Global Variables#

Global variables may get constructed or destructed inside “DllMain”. There are significant limits on what you can safely do in a DLL entry point. See ‘DLL General Best Practices’. For example, you can’t put a ONNX Runtime InferenceSession into a global variable because it has a thread pool inside.

Thread Local variables#

Onnxruntime must support explicit linking, where the operating system loads the DLL on demand at runtime, instead of process startup time. This is required by our language bindings like C#/Java.

However, there are some special restrictions on this, If a thread local variable need non-trivial construction, for the threads already exist before onnxruntime.dll is loaded, the variable won’t get initialized correctly. So it’s better to only access such variables from onnxruntime internal threads, or make these variables function local (Like the magic statics).

No undefined symbols#

On Windows, you can’t build a DLL with undefined symbols. Every symbol must be get resolved at link time. On Linux, you can. In order to simplify things, we require every symbol must get resolved at link time. The same rule applies for all the platforms. And this is easier for us to control symbol visibility.

Default visibility and how to export a symbol#

On Linux, by default, at linker’s view, every symbol is global. It’s easy to use but it’s also much easier to cause conflicts and core dumps. We have encountered too many such problems in ONNX python binding. Indeed, if you have a well design, for each shared lib, you only need to export one function. ONNX Runtime python binding is a good example. See pybind11 FAQ for more info.

For controlling the visibility, we use linker version scripts on Linux and def files on Windows. They work similar. That:

  1. Only C functions can be exported.

  2. All the function names must be explicitly listed in a text file.

  3. Don’t export any C++ class/struct, or global variable.

Also, on Linux and Mac operating systems, all the code must be compiled with “-fPIC”. On Windows, we don’t use dllexport but we still need dllimport.

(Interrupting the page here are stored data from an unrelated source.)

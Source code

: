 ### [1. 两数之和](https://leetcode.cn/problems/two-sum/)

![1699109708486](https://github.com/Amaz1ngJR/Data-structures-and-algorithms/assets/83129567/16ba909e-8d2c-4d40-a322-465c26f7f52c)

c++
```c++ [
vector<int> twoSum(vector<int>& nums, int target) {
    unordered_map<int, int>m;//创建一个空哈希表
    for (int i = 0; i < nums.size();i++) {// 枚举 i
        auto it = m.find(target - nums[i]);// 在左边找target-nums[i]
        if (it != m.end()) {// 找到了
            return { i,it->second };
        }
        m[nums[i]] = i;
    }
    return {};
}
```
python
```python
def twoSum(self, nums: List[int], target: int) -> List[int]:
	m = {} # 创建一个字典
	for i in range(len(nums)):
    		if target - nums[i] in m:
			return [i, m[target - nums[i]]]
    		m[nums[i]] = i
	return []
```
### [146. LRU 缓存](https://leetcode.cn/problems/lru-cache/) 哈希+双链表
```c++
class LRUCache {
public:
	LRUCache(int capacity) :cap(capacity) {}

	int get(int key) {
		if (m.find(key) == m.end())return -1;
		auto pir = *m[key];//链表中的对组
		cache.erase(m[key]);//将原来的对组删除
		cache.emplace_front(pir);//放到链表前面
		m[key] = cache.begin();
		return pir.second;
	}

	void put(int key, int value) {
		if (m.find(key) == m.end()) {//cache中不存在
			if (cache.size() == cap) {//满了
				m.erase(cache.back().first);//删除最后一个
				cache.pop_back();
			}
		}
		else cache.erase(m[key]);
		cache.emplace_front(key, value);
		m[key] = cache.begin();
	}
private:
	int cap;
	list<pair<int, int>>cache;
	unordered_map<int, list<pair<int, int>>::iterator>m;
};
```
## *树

Therefore, our DLLEXPORT macro is like:

#ifdef _WIN32
// Define ORT_DLL_IMPORT if your program is dynamically linked to Ort.
#ifdef ORT_DLL_IMPORT
#define ORT_EXPORT __declspec(dllimport)
#else
#define ORT_EXPORT
#endif
#else
#define ORT_EXPORT
#endif

static initialization order problem#

It’s well known C++ has static initialization order problem. Dynamic linking can ensure that onnxruntime’s static variables are already initialized before any onnxruntime’s C API get called. The same thing applies to their destructors. It’s good. But on the other side, static linking may have more usage restrictions on some of the APIs.